BEGIN Supplied data

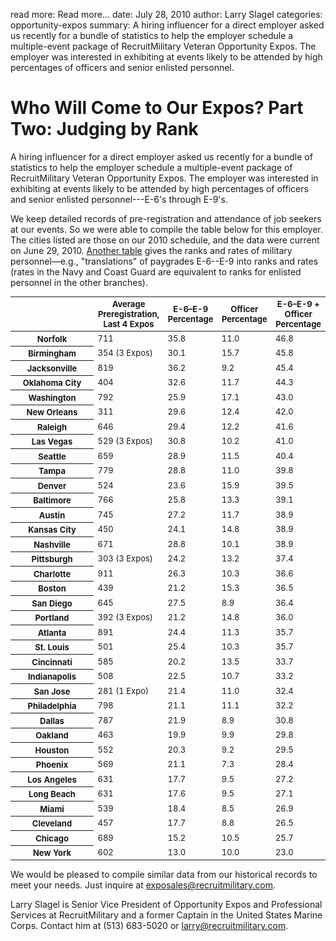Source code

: read more: Read more&hellip;
date: July 28, 2010
author: Larry Slagel
categories: opportunity-expos
summary: A hiring influencer for a direct employer asked us recently for a bundle of statistics to help the employer schedule a multiple-event package of RecruitMilitary Veteran Opportunity Expos. The employer was interested in exhibiting at events likely to be attended by high percentages of officers and senior enlisted personnel.

# Who Will Come to Our Expos? Part Two: Judging by Rank

A hiring influencer for a direct employer asked us recently for a bundle of statistics to help the employer schedule a multiple-event package of RecruitMilitary Veteran Opportunity Expos. The employer was interested in exhibiting at events likely to be attended by high percentages of officers and senior enlisted personnel---E-6's through E-9's.

We keep detailed records of pre-registration and attendance of job seekers at our events. So we were able to compile the table below for this employer. The cities listed are those on our 2010 schedule, and the data were current on June 29, 2010. <a href="/attachments/pay_grade_table.jpg" title="Pay Grade Table" onclick="return popWindow(this, {title: 'PayGradeTable', width: 715, height: 492})">Another table</a> gives the ranks and rates of military personnel—e.g., "translations" of paygrades E-6--E-9 into ranks and rates (rates in the Navy and Coast Guard are equivalent to ranks for enlisted personnel in the other branches).

<style type="text/css">
  table { font-size: 13px }
  table .city { width: 120px }
</style>

<table>
  <thead>
    <tr>
      <th class="city">&nbsp;</th>
      <th>Average Preregistration, Last 4 Expos</th>
      <th>E-6&ndash;E-9 Percentage</th>
      <th>Officer Percentage</th>
      <th>E-6&ndash;E-9 + Officer Percentage</th>
    </tr>
  </thead>
  <tbody>
    <tr>
      <th class="city">Norfolk</th>
      <td>711</td>
      <td>35.8</td>
      <td>11.0</td>
      <td>46.8</td>
    </tr>
    <tr>
      <th class="city">Birmingham</th>
      <td>354 (3 Expos)</td>
      <td>30.1</td>
      <td>15.7</td>
      <td>45.8</td>
    </tr>
    <tr>
      <th class="city">Jacksonville</th>
      <td>819</td>
      <td>36.2</td>
      <td>9.2</td>
      <td>45.4</td>
    </tr>
    <tr>
      <th class="city">Oklahoma City</th>
      <td>404</td>
      <td>32.6</td>
      <td>11.7</td>
      <td>44.3</td>
    </tr>
    <tr>
      <th class="city">Washington</th>
      <td>792</td>
      <td>25.9</td>
      <td>17.1</td>
      <td>43.0</td>
    </tr>
    <tr>
      <th class="city">New Orleans</th>
      <td>311</td>
      <td>29.6</td>
      <td>12.4</td>
      <td>42.0</td>
    </tr>
    <tr>
      <th class="city">Raleigh</th>
      <td>646</td>
      <td>29.4</td>
      <td>12.2</td>
      <td>41.6</td>
    </tr>
    <tr>
      <th class="city">Las Vegas</th>
      <td>529 (3 Expos)</td>
      <td>30.8</td>
      <td>10.2</td>
      <td>41.0</td>
    </tr>
    <tr>
      <th class="city">Seattle</th>
      <td>659</td>
      <td>28.9</td>
      <td>11.5</td>
      <td>40.4</td>
    </tr>
    <tr>
      <th class="city">Tampa</th>
      <td>779</td>
      <td>28.8</td>
      <td>11.0</td>
      <td>39.8</td>
    </tr>
    <tr>
      <th class="city">Denver</th>
      <td>524</td>
      <td>23.6</td>
      <td>15.9</td>
      <td>39.5</td>
    </tr>
    <tr>
      <th class="city">Baltimore</th>
      <td>766</td>
      <td>25.8</td>
      <td>13.3</td>
      <td>39.1</td>
    </tr>
    <tr>
      <th class="city">Austin</th>
      <td>745</td>
      <td>27.2</td>
      <td>11.7</td>
      <td>38.9</td>
    </tr>
    <tr>
      <th class="city">Kansas City</th>
      <td>450</td>
      <td>24.1</td>
      <td>14.8</td>
      <td>38.9</td>
    </tr>
    <tr>
      <th class="city">Nashville</th>
      <td>671</td>
      <td>28.8</td>
      <td>10.1</td>
      <td>38.9</td>
    </tr>
    <tr>
      <th class="city">Pittsburgh</th>
      <td>303 (3 Expos)</td>
      <td>24.2</td>
      <td>13.2</td>
      <td>37.4</td>
    </tr>
    <tr>
      <th class="city">Charlotte</th>
      <td>911</td>
      <td>26.3</td>
      <td>10.3</td>
      <td>36.6</td>
    </tr>
    <tr>
      <th class="city">Boston</th>
      <td>439</td>
      <td>21.2</td>
      <td>15.3</td>
      <td>36.5</td>
    </tr>
    <tr>
      <th class="city">San Diego</th>
      <td>645</td>
      <td>27.5</td>
      <td>8.9</td>
      <td>36.4</td>
    </tr>
    <tr>
      <th class="city">Portland</th>
      <td>392 (3 Expos)</td>
      <td>21.2</td>
      <td>14.8</td>
      <td>36.0</td>
    </tr>
    <tr>
      <th class="city">Atlanta</th>
      <td>891</td>
      <td>24.4</td>
      <td>11.3</td>
      <td>35.7</td>
    </tr>
    <tr>
      <th class="city">St. Louis</th>
      <td>501</td>
      <td>25.4</td>
      <td>10.3</td>
      <td>35.7</td>
    </tr>
    <tr>
      <th class="city">Cincinnati</th>
      <td>585</td>
      <td>20.2</td>
      <td>13.5</td>
      <td>33.7</td>
    </tr>
    <tr>
      <th class="city">Indianapolis</th>
      <td>508</td>
      <td>22.5</td>
      <td>10.7</td>
      <td>33.2</td>
    </tr>
    <tr>
      <th class="city">San Jose</th>
      <td>281 (1 Expo)</td>
      <td>21.4</td>
      <td>11.0</td>
      <td>32.4</td>
    </tr>
    <tr>
      <th class="city">Philadelphia</th>
      <td>798</td>
      <td>21.1</td>
      <td>11.1</td>
      <td>32.2</td>
    </tr>
    <tr>
      <th class="city">Dallas</th>
      <td>787</td>
      <td>21.9</td>
      <td>8.9</td>
      <td>30.8</td>
    </tr>
    <tr>
      <th class="city">Oakland</th>
      <td>463</td>
      <td>19.9</td>
      <td>9.9</td>
      <td>29.8</td>
    </tr>
    <tr>
      <th class="city">Houston</th>
      <td>552</td>
      <td>20.3</td>
      <td>9.2</td>
      <td>29.5</td>
    </tr>
    <tr>
      <th class="city">Phoenix</th>
      <td>569</td>
      <td>21.1</td>
      <td>7.3</td>
      <td>28.4</td>
    </tr>
    <tr>
      <th class="city">Los Angeles</th>
      <td>631</td>
      <td>17.7</td>
      <td>9.5</td>
      <td>27.2</td>
    </tr>
    <tr>
      <th class="city">Long Beach</th>
      <td>631</td>
      <td>17.6</td>
      <td>9.5</td>
      <td>27.1</td>
    </tr>
    <tr>
      <th class="city">Miami</th>
      <td>539</td>
      <td>18.4</td>
      <td>8.5</td>
      <td>26.9</td>
    </tr>
    <tr>
      <th class="city">Cleveland</th>
      <td>457</td>
      <td>17.7</td>
      <td>8.8</td>
      <td>26.5</td>
    </tr>
    <tr>
      <th class="city">Chicago</th>
      <td>689</td>
      <td>15.2</td>
      <td>10.5</td>
      <td>25.7</td>
    </tr>
    <tr>
      <th class="city">New York</th>
      <td>602</td>
      <td>13.0</td>
      <td>10.0</td>
      <td>23.0</td>
    </tr>
  </tbody>
</table>

We would be pleased to compile similar data from our historical records to meet your needs. Just inquire at [exposales@recruitmilitary.com](mailto:exposales@recruitmilitary.com "Email exposales@recruitmilitary.com").

<p class="author">Larry Slagel is Senior Vice President of Opportunity Expos and Professional Services at RecruitMilitary and a former Captain in the United States Marine Corps. Contact him at (513) 683-5020 or <a href="mailto:&#x6C;&#x61;&#x72;&#x72;&#x79;&#x40;&#x72;&#x65;&#x63;&#x72;&#x75;&#x69;&#x74;&#x6D;&#x69;&#x6C;&#x69;&#x74;&#x61;&#x72;&#x79;&#x2E;&#x63;&#x6F;&#x6D;" title="Email Larry Slagel">&#x6C;&#x61;&#x72;&#x72;&#x79;&#x40;&#x72;&#x65;&#x63;&#x72;&#x75;&#x69;&#x74;&#x6D;&#x69;&#x6C;&#x69;&#x74;&#x61;&#x72;&#x79;&#x2E;&#x63;&#x6F;&#x6D;</a>.</p>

END Supplied data

Work task: Repeat, with no pictures, each line from the beginning of the data through the line containing "personnel---E-6's through E-9's.", inclusive.

Response to the task:
Source code

: read more: Read more&hellip;
date: July 28, 2010
author: Larry Slagel
categories: opportunity-expos
summary: A hiring influencer for a direct employer asked us recently for a bundle of statistics to help the employer schedule a multiple-event package of RecruitMilitary Veteran Opportunity Expos. The employer was interested in exhibiting at events likely to be attended by high percentages of officers and senior enlisted personnel.

# Who Will Come to Our Expos? Part Two: Judging by Rank

A hiring influencer for a direct employer asked us recently for a bundle of statistics to help the employer schedule a multiple-event package of RecruitMilitary Veteran Opportunity Expos. The employer was interested in exhibiting at events likely to be attended by high percentages of officers and senior enlisted personnel---E-6's through E-9's.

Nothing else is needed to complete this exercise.